May 18, 2022 at 08:10 AM

Low interest rates and rising inflation drive a demand for returns from residential real estate.

Institutional purchases of US homes are on the upswing according to data from the National Association of Realtors. Agreeing with other data sources, the analysis suggests that institutional investors, reacting to macroeconomic forces, are taking a significant portion of existing home sales with a likely emphasis on lower-priced units that would otherwise be available to first-time and lower-income buyers.

Using property deed records from Black Knight, the NAR analysis found that institutional buyers were 13.2% of the residential sales market in 2021, up from 11.8% in 2020. As with an analysis recently done in Newark, New Jersey, the data rests on a definition of institutional buyers being companies, corporations, or limited liability companies.

That has a potential shortcoming in that smaller buyers of homes might use an LLC under recommendations from lawyers and CPAs to protect their personal finances by such a business structure. However, it still suggests that, whether by an institution or smaller investor, a significant amount of property is coming off the market as private homes and being turned into rental units.

There was also a correlation between where institutional purchases were heaviest and the availability of homes: “in counties where the investor share was higher than the national average, listings were down 7% year-over-year as of March 2022, and in counties where the investor share was lower than the national average, listings were down just 4% year-over-year. Texas led all states with the highest share of institutional buyers (28%), followed by Georgia (19%), Oklahoma (18%), Alabama (18%) and Mississippi (17%).”

In addition, median prices that institutional investors paid were about 26% lower than the median prices in the same states. “The difference could be due to differences in quality of homes being purchased, as suggested by the NAR survey where 42% of respondents reported that institutional investors were purchasing homes that needed repair,” the analysis noted. “States with a higher share of institutional buyers than nationally had a lower price difference of 20% while states with a lower share of institutional buyers had a price difference of 30%, which indicates that more competition among institutional investors tends to push up their price offers.”

A second major finding was that institutional buyers tended to purchase homes in areas with strong housing and rental markets as well as high incomes.
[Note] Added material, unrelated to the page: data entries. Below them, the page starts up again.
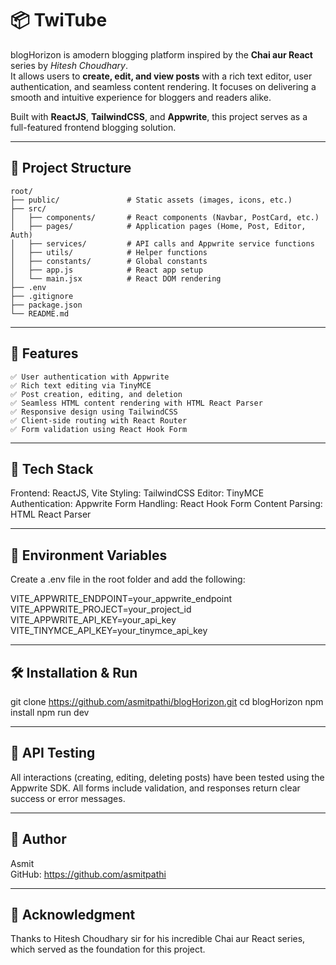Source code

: # 📦 TwiTube

blogHorizon is amodern blogging platform inspired by the **Chai aur React** series by *Hitesh Choudhary*.  
It allows users to **create, edit, and view posts** with a rich text editor, user authentication, and seamless content rendering.
It focuses on delivering a smooth and intuitive experience for bloggers and readers alike.

Built with **ReactJS**, **TailwindCSS**, and **Appwrite**, this project serves as a full-featured frontend blogging solution.

---

## 📁 Project Structure

```text
root/
├── public/               # Static assets (images, icons, etc.)
├── src/
│   ├── components/       # React components (Navbar, PostCard, etc.)
│   ├── pages/            # Application pages (Home, Post, Editor, Auth)
│   ├── services/         # API calls and Appwrite service functions
│   ├── utils/            # Helper functions
│   ├── constants/        # Global constants
│   ├── app.js            # React app setup
│   └── main.jsx          # React DOM rendering
├── .env
├── .gitignore
├── package.json
└── README.md
```

---

## 🚀 Features

```
✅ User authentication with Appwrite
✅ Rich text editing via TinyMCE
✅ Post creation, editing, and deletion
✅ Seamless HTML content rendering with HTML React Parser
✅ Responsive design using TailwindCSS
✅ Client-side routing with React Router
✅ Form validation using React Hook Form
```

---

## 🧰 Tech Stack

Frontend: ReactJS, Vite
Styling: TailwindCSS
Editor: TinyMCE
Authentication: Appwrite
Form Handling: React Hook Form
Content Parsing: HTML React Parser

---

## 🔐 Environment Variables

Create a .env file in the root folder and add the following:  

VITE_APPWRITE_ENDPOINT=your_appwrite_endpoint
VITE_APPWRITE_PROJECT=your_project_id
VITE_APPWRITE_API_KEY=your_api_key
VITE_TINYMCE_API_KEY=your_tinymce_api_key

---

## 🛠️ Installation & Run

git clone https://github.com/asmitpathi/blogHorizon.git
cd blogHorizon
npm install
npm run dev 

---

## 📮 API Testing

All interactions (creating, editing, deleting posts) have been tested using the Appwrite SDK.
All forms include validation, and responses return clear success or error messages.

---

## 📌 Author

Asmit  
GitHub: https://github.com/asmitpathi  

---

## 🙏 Acknowledgment

Thanks to Hitesh Choudhary sir for his incredible Chai aur React series, which served as the foundation for this project.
Additionally, there was a correlation between institutional purchases and “a high density of minority groups especially Black households, with twice as many Black households in markets with higher share of institutional buyers.”

The third major finding conflicted with the image of institutional buyers simply outbidding individuals for houses. The offer price is about the same as non-institutional buyers, but they “offer cash and services that home sellers prefer.”